# Fractals & Chaos Recap for 10/22

We continued yesterday’s applications of the Richardson Plot to the Koch Curve and finally to the coastline of Great Britain, largely confirming Richardson’s findings as included in Mandelbrot’s article. The results of these can be found here.

Also, at the end of class today, we discussed the border between Spain and Portugal and looked at three maps.  Take the data below and answer the following questions:

1. What is the dimension of the border between the two countries?
2. One country has historically given the length of the border as 987 km, while the other has given a length of 1214 km.  Which country is which, and why might this difference have a logical basis (in other words, why might the countries have truly measured the borders in this way? The answer isn’t political!)
 Step Size S C Distance measured 100 km 1 7.3 730 km 50 km 2 16.2 810 km 25 km 4 35.4 885 km 10 km 10 93.2 932 km 5 km 20 200.6 1003 km

# Fractals & Chaos Recap for 10/18

If you have a compass (the circle-drawing kind) please bring it with you to class over the next few days.

We discussed Mandelbrot’s Article, then used it to segue into a further discussion of dimension. As we are aware, we still have problems with the Hausdorff dimension formula for calculating dimension of fractals. It can’t handle fractals with stems (i.e., non-iterating segments that never disappear) and with fractals that are not exactly self-symmetric.

Today, we considered a football field, a circle, and a Koch Curve, and looked at how the size of the measuring stick we use to measure the length or perimeter of such things has an impact on the total amount of length we actually calculate. For a football field, the size of the stick makes no difference. We’ll be obtaining 100 yards worth of length even if we use a foot (S = 3) or an inch (S = 36) as our step size.

For a circle, this isn’t the case. Use a measuring stick the length of the diameter, and we can only make two steps before we end where we started. Use a stick the size of the radius (S = 2) and we can make 6 such steps (resulting in a measure of three diameters). Use a half-radius (S = 4), and we wind up with a total length of slightly more than 3 diameters. There is a limit to this, of course: pi*d, which is precisely the formula for the circumference of a circle.

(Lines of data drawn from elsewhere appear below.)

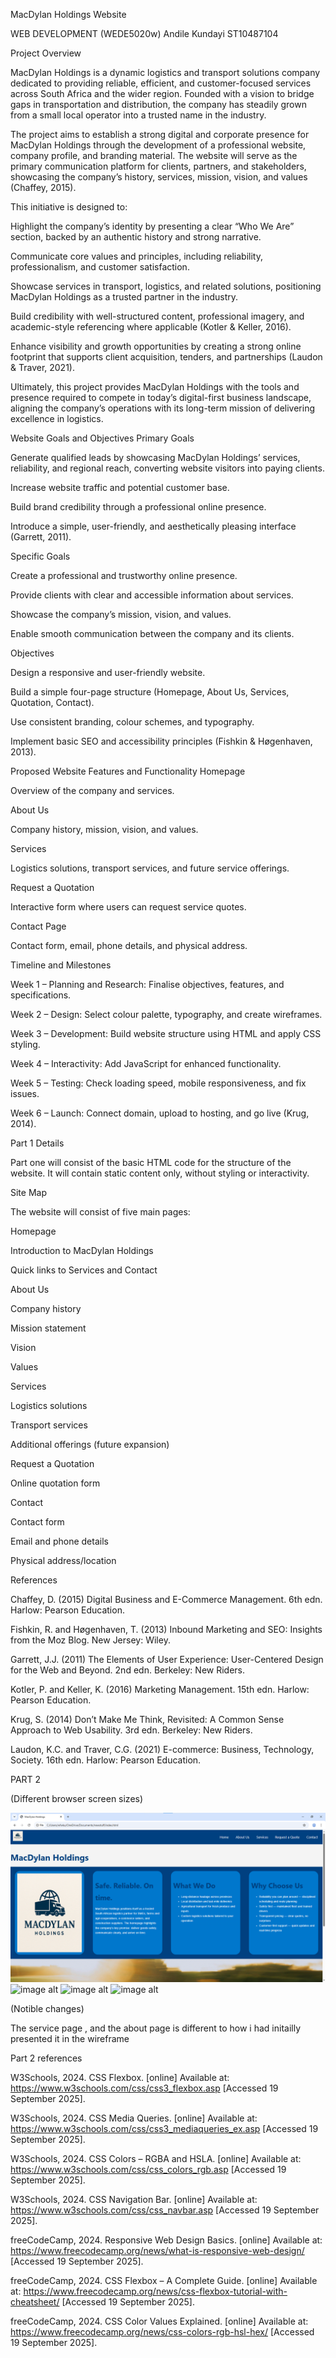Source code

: MacDylan Holdings Website

WEB DEVELOPMENT (WEDE5020w)
Andile Kundayi
ST10487104

Project Overview

MacDylan Holdings is a dynamic logistics and transport solutions company dedicated to providing reliable, efficient, and customer-focused services across South Africa and the wider region. Founded with a vision to bridge gaps in transportation and distribution, the company has steadily grown from a small local operator into a trusted name in the industry.

The project aims to establish a strong digital and corporate presence for MacDylan Holdings through the development of a professional website, company profile, and branding material. The website will serve as the primary communication platform for clients, partners, and stakeholders, showcasing the company’s history, services, mission, vision, and values (Chaffey, 2015).

This initiative is designed to:

Highlight the company’s identity by presenting a clear “Who We Are” section, backed by an authentic history and strong narrative.

Communicate core values and principles, including reliability, professionalism, and customer satisfaction.

Showcase services in transport, logistics, and related solutions, positioning MacDylan Holdings as a trusted partner in the industry.

Build credibility with well-structured content, professional imagery, and academic-style referencing where applicable (Kotler & Keller, 2016).

Enhance visibility and growth opportunities by creating a strong online footprint that supports client acquisition, tenders, and partnerships (Laudon & Traver, 2021).

Ultimately, this project provides MacDylan Holdings with the tools and presence required to compete in today’s digital-first business landscape, aligning the company’s operations with its long-term mission of delivering excellence in logistics.

Website Goals and Objectives
Primary Goals

Generate qualified leads by showcasing MacDylan Holdings’ services, reliability, and regional reach, converting website visitors into paying clients.

Increase website traffic and potential customer base.

Build brand credibility through a professional online presence.

Introduce a simple, user-friendly, and aesthetically pleasing interface (Garrett, 2011).

Specific Goals

Create a professional and trustworthy online presence.

Provide clients with clear and accessible information about services.

Showcase the company’s mission, vision, and values.

Enable smooth communication between the company and its clients.

Objectives

Design a responsive and user-friendly website.

Build a simple four-page structure (Homepage, About Us, Services, Quotation, Contact).

Use consistent branding, colour schemes, and typography.

Implement basic SEO and accessibility principles (Fishkin & Høgenhaven, 2013).

Proposed Website Features and Functionality
Homepage

Overview of the company and services.

About Us

Company history, mission, vision, and values.

Services

Logistics solutions, transport services, and future service offerings.

Request a Quotation

Interactive form where users can request service quotes.

Contact Page

Contact form, email, phone details, and physical address.

Timeline and Milestones

Week 1 – Planning and Research: Finalise objectives, features, and specifications.

Week 2 – Design: Select colour palette, typography, and create wireframes.

Week 3 – Development: Build website structure using HTML and apply CSS styling.

Week 4 – Interactivity: Add JavaScript for enhanced functionality.

Week 5 – Testing: Check loading speed, mobile responsiveness, and fix issues.

Week 6 – Launch: Connect domain, upload to hosting, and go live (Krug, 2014).

Part 1 Details

Part one will consist of the basic HTML code for the structure of the website. It will contain static content only, without styling or interactivity.

Site Map

The website will consist of five main pages:

Homepage

Introduction to MacDylan Holdings

Quick links to Services and Contact

About Us

Company history

Mission statement

Vision

Values

Services

Logistics solutions

Transport services

Additional offerings (future expansion)

Request a Quotation

Online quotation form

Contact

Contact form

Email and phone details

Physical address/location

References

Chaffey, D. (2015) Digital Business and E-Commerce Management. 6th edn. Harlow: Pearson Education.

Fishkin, R. and Høgenhaven, T. (2013) Inbound Marketing and SEO: Insights from the Moz Blog. New Jersey: Wiley.

Garrett, J.J. (2011) The Elements of User Experience: User-Centered Design for the Web and Beyond. 2nd edn. Berkeley: New Riders.

Kotler, P. and Keller, K. (2016) Marketing Management. 15th edn. Harlow: Pearson Education.

Krug, S. (2014) Don’t Make Me Think, Revisited: A Common Sense Approach to Web Usability. 3rd edn. Berkeley: New Riders.

Laudon, K.C. and Traver, C.G. (2021) E-commerce: Business, Technology, Society. 16th edn. Harlow: Pearson Education.


  PART 2
  

(Different browser screen sizes)
  
![image alt](https://github.com/kunstaytrue/newstuff/blob/c432207e24125ebeff81cbcd2758a9404aa5db56/src%201.png)
![image alt]()
![image alt]()
![image alt]()

(Notible changes)

The service page , and the about page is different to how i had initailly presented it in the wireframe

Part 2 references

W3Schools, 2024. CSS Flexbox. [online] Available at: https://www.w3schools.com/css/css3_flexbox.asp
 [Accessed 19 September 2025].

W3Schools, 2024. CSS Media Queries. [online] Available at: https://www.w3schools.com/css/css3_mediaqueries_ex.asp
 [Accessed 19 September 2025].

W3Schools, 2024. CSS Colors – RGBA and HSLA. [online] Available at: https://www.w3schools.com/css/css_colors_rgb.asp
 [Accessed 19 September 2025].

W3Schools, 2024. CSS Navigation Bar. [online] Available at: https://www.w3schools.com/css/css_navbar.asp
 [Accessed 19 September 2025].

freeCodeCamp, 2024. Responsive Web Design Basics. [online] Available at: https://www.freecodecamp.org/news/what-is-responsive-web-design/
 [Accessed 19 September 2025].

freeCodeCamp, 2024. CSS Flexbox – A Complete Guide. [online] Available at: https://www.freecodecamp.org/news/css-flexbox-tutorial-with-cheatsheet/
 [Accessed 19 September 2025].

freeCodeCamp, 2024. CSS Color Values Explained. [online] Available at: https://www.freecodecamp.org/news/css-colors-rgb-hsl-hex/
 [Accessed 19 September 2025].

For the Koch Curve, the story is very different. Use a step size the length of the original baseline, and we can make one step. Use a step size of 1/3 the baseline (S = 3), we can make 4 steps, giving a length of 4/3 the base. Use a step size of 1/9 the baseline (S = 9), and we can make 16 steps, for a total length of 16/9 the base. As we shrink the length of the ruler we use, the number of steps increases more quickly, and so the total length increases without bound.

We’ve seen suggestions at this idea before. In the second article we read (The Diversity of Life), we saw that reducing the scale of our perspective dramatically increases the amount of living space we can find. This idea is also found at the center of the coastline paradox, hinted at in the Ants in Labyrinths article (see also this blog post from UK Urban Planner Alasdair Rae)

We will be expanding on this in class tomorrow, including a discussion on what all this has to do with the dimension of what we’re measuring.